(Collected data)

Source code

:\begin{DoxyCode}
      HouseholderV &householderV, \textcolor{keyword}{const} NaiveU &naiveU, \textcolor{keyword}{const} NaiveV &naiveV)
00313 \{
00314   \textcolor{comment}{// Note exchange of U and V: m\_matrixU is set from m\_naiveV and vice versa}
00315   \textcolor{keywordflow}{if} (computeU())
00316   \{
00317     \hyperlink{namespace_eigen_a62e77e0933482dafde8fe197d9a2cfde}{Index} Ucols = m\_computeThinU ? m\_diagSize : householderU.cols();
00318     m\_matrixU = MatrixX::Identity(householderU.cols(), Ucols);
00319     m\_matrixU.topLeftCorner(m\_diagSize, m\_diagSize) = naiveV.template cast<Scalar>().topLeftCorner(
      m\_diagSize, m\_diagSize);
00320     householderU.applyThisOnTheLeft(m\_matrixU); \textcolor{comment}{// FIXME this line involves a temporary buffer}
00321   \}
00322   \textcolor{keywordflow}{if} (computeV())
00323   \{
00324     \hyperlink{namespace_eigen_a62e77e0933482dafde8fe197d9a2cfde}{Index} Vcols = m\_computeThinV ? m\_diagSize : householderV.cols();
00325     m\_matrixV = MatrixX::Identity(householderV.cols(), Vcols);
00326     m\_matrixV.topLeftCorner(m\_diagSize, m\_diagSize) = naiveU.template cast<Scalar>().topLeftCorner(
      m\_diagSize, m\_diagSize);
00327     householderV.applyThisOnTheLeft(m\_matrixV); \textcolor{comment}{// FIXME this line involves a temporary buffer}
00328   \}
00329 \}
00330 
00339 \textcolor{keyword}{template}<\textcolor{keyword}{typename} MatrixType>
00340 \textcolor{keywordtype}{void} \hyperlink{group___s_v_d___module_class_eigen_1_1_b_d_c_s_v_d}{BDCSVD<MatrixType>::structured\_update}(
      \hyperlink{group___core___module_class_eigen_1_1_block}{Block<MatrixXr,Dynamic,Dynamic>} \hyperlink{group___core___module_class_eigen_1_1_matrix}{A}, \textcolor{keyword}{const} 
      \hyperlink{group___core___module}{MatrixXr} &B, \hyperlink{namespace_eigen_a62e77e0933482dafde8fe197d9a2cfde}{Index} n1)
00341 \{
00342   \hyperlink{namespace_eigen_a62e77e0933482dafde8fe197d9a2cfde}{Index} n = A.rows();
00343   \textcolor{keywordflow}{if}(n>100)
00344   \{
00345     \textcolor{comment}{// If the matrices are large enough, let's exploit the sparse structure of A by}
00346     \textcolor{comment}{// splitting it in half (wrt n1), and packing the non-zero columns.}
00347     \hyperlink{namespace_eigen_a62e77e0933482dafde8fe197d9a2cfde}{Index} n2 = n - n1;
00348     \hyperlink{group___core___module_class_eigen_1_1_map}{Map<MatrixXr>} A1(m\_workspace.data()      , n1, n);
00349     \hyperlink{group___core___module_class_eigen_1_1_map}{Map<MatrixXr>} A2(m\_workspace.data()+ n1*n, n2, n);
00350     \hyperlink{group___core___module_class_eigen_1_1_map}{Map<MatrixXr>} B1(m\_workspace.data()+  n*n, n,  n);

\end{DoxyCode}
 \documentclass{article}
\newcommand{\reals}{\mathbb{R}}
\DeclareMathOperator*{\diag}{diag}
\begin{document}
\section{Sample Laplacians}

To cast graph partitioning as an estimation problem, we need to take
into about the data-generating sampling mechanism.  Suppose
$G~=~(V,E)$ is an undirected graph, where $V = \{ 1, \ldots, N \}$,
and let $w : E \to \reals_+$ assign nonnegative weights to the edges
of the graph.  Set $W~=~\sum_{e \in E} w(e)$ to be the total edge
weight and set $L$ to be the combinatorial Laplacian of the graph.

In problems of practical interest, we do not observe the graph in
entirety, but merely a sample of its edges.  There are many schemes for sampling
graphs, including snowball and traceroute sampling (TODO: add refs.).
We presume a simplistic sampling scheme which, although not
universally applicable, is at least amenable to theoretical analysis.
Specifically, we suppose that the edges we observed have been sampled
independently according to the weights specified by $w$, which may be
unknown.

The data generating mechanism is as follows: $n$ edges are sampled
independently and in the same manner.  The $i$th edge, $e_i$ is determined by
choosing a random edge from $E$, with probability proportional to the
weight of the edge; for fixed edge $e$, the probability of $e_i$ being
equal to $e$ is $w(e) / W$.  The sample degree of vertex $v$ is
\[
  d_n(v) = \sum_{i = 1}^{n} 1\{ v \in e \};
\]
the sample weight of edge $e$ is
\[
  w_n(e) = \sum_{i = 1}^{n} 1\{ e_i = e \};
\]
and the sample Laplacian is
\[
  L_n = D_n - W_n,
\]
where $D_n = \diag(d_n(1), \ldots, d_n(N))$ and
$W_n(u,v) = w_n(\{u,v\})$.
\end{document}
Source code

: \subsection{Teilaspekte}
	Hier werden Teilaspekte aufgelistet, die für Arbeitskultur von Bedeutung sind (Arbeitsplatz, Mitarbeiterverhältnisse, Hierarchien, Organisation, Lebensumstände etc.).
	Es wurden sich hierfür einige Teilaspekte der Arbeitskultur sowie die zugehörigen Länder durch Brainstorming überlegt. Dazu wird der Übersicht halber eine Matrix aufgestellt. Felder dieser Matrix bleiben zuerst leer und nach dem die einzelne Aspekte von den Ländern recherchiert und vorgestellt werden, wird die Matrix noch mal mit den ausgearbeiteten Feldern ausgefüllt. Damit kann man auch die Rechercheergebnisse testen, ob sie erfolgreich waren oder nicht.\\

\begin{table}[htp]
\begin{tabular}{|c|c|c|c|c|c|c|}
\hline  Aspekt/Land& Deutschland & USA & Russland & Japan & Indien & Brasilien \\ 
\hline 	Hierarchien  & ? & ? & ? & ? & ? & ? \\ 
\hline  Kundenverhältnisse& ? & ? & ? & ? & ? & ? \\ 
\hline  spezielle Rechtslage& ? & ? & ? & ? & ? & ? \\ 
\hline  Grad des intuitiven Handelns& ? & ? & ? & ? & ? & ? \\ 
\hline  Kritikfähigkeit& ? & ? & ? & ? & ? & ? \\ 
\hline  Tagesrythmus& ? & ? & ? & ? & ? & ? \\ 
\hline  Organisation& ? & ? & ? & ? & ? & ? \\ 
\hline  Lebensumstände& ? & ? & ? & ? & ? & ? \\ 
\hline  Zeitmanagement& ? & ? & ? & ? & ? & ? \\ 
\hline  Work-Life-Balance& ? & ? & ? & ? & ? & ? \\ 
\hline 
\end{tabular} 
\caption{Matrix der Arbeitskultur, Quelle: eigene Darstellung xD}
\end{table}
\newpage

YOUR OBJECTIVE:
Write the data from above out again, exactly.

ANSWER TO THE EXERCISE:
Source code

:\begin{DoxyCode}
      HouseholderV &householderV, \textcolor{keyword}{const} NaiveU &naiveU, \textcolor{keyword}{const} NaiveV &naiveV)
00313 \{
00314   \textcolor{comment}{// Note exchange of U and V: m\_matrixU is set from m\_naiveV and vice versa}
00315   \textcolor{keywordflow}{if} (computeU())
00316   \{
00317     \hyperlink{namespace_eigen_a62e77e0933482dafde8fe197d9a2cfde}{Index} Ucols = m\_computeThinU ? m\_diagSize : householderU.cols();
00318     m\_matrixU = MatrixX::Identity(householderU.cols(), Ucols);
00319     m\_matrixU.topLeftCorner(m\_diagSize, m\_diagSize) = naiveV.template cast<Scalar>().topLeftCorner(
      m\_diagSize, m\_diagSize);
00320     householderU.applyThisOnTheLeft(m\_matrixU); \textcolor{comment}{// FIXME this line involves a temporary buffer}
00321   \}
00322   \textcolor{keywordflow}{if} (computeV())
00323   \{
00324     \hyperlink{namespace_eigen_a62e77e0933482dafde8fe197d9a2cfde}{Index} Vcols = m\_computeThinV ? m\_diagSize : householderV.cols();
00325     m\_matrixV = MatrixX::Identity(householderV.cols(), Vcols);
00326     m\_matrixV.topLeftCorner(m\_diagSize, m\_diagSize) = naiveU.template cast<Scalar>().topLeftCorner(
      m\_diagSize, m\_diagSize);
00327     householderV.applyThisOnTheLeft(m\_matrixV); \textcolor{comment}{// FIXME this line involves a temporary buffer}
00328   \}
00329 \}
00330 
00339 \textcolor{keyword}{template}<\textcolor{keyword}{typename} MatrixType>
00340 \textcolor{keywordtype}{void} \hyperlink{group___s_v_d___module_class_eigen_1_1_b_d_c_s_v_d}{BDCSVD<MatrixType>::structured\_update}(
      \hyperlink{group___core___module_class_eigen_1_1_block}{Block<MatrixXr,Dynamic,Dynamic>} \hyperlink{group___core___module_class_eigen_1_1_matrix}{A}, \textcolor{keyword}{const} 
      \hyperlink{group___core___module}{MatrixXr} &B, \hyperlink{namespace_eigen_a62e77e0933482dafde8fe197d9a2cfde}{Index} n1)
00341 \{
00342   \hyperlink{namespace_eigen_a62e77e0933482dafde8fe197d9a2cfde}{Index} n = A.rows();
00343   \textcolor{keywordflow}{if}(n>100)
00344   \{
00345     \textcolor{comment}{// If the matrices are large enough, let's exploit the sparse structure of A by}
00346     \textcolor{comment}{// splitting it in half (wrt n1), and packing the non-zero columns.}
00347     \hyperlink{namespace_eigen_a62e77e0933482dafde8fe197d9a2cfde}{Index} n2 = n - n1;
00348     \hyperlink{group___core___module_class_eigen_1_1_map}{Map<MatrixXr>} A1(m\_workspace.data()      , n1, n);
00349     \hyperlink{group___core___module_class_eigen_1_1_map}{Map<MatrixXr>} A2(m\_workspace.data()+ n1*n, n2, n);
00350     \hyperlink{group___core___module_class_eigen_1_1_map}{Map<MatrixXr>} B1(m\_workspace.data()+  n*n, n,  n);

\end{DoxyCode}
 \documentclass{article}
\newcommand{\reals}{\mathbb{R}}
\DeclareMathOperator*{\diag}{diag}
\begin{document}
\section{Sample Laplacians}

To cast graph partitioning as an estimation problem, we need to take
into about the data-generating sampling mechanism.  Suppose
$G~=~(V,E)$ is an undirected graph, where $V = \{ 1, \ldots, N \}$,
and let $w : E \to \reals_+$ assign nonnegative weights to the edges
of the graph.  Set $W~=~\sum_{e \in E} w(e)$ to be the total edge
weight and set $L$ to be the combinatorial Laplacian of the graph.

In problems of practical interest, we do not observe the graph in
entirety, but merely a sample of its edges.  There are many schemes for sampling
graphs, including snowball and traceroute sampling (TODO: add refs.).
We presume a simplistic sampling scheme which, although not
universally applicable, is at least amenable to theoretical analysis.
Specifically, we suppose that the edges we observed have been sampled
independently according to the weights specified by $w$, which may be
unknown.

The data generating mechanism is as follows: $n$ edges are sampled
independently and in the same manner.  The $i$th edge, $e_i$ is determined by
choosing a random edge from $E$, with probability proportional to the
weight of the edge; for fixed edge $e$, the probability of $e_i$ being
equal to $e$ is $w(e) / W$.  The sample degree of vertex $v$ is
\[
  d_n(v) = \sum_{i = 1}^{n} 1\{ v \in e \};
\]
the sample weight of edge $e$ is
\[
  w_n(e) = \sum_{i = 1}^{n} 1\{ e_i = e \};
\]
and the sample Laplacian is
\[
  L_n = D_n - W_n,
\]
where $D_n = \diag(d_n(1), \ldots, d_n(N))$ and
$W_n(u,v) = w_n(\{u,v\})$.
\end{document}
Source code

: \subsection{Teilaspekte}
	Hier werden Teilaspekte aufgelistet, die für Arbeitskultur von Bedeutung sind (Arbeitsplatz, Mitarbeiterverhältnisse, Hierarchien, Organisation, Lebensumstände etc.).
	Es wurden sich hierfür einige Teilaspekte der Arbeitskultur sowie die zugehörigen Länder durch Brainstorming überlegt. Dazu wird der Übersicht halber eine Matrix aufgestellt. Felder dieser Matrix bleiben zuerst leer und nach dem die einzelne Aspekte von den Ländern recherchiert und vorgestellt werden, wird die Matrix noch mal mit den ausgearbeiteten Feldern ausgefüllt. Damit kann man auch die Rechercheergebnisse testen, ob sie erfolgreich waren oder nicht.\\

\begin{table}[htp]
\begin{tabular}{|c|c|c|c|c|c|c|}
\hline  Aspekt/Land& Deutschland & USA & Russland & Japan & Indien & Brasilien \\ 
\hline 	Hierarchien  & ? & ? & ? & ? & ? & ? \\ 
\hline  Kundenverhältnisse& ? & ? & ? & ? & ? & ? \\ 
\hline  spezielle Rechtslage& ? & ? & ? & ? & ? & ? \\ 
\hline  Grad des intuitiven Handelns& ? & ? & ? & ? & ? & ? \\ 
\hline  Kritikfähigkeit& ? & ? & ? & ? & ? & ? \\ 
\hline  Tagesrythmus& ? & ? & ? & ? & ? & ? \\ 
\hline  Organisation& ? & ? & ? & ? & ? & ? \\ 
\hline  Lebensumstände& ? & ? & ? & ? & ? & ? \\ 
\hline  Zeitmanagement& ? & ? & ? & ? & ? & ? \\ 
\hline  Work-Life-Balance& ? & ? & ? & ? & ? & ? \\ 
\hline 
\end{tabular} 
\caption{Matrix der Arbeitskultur, Quelle: eigene Darstellung xD}
\end{table}
\newpage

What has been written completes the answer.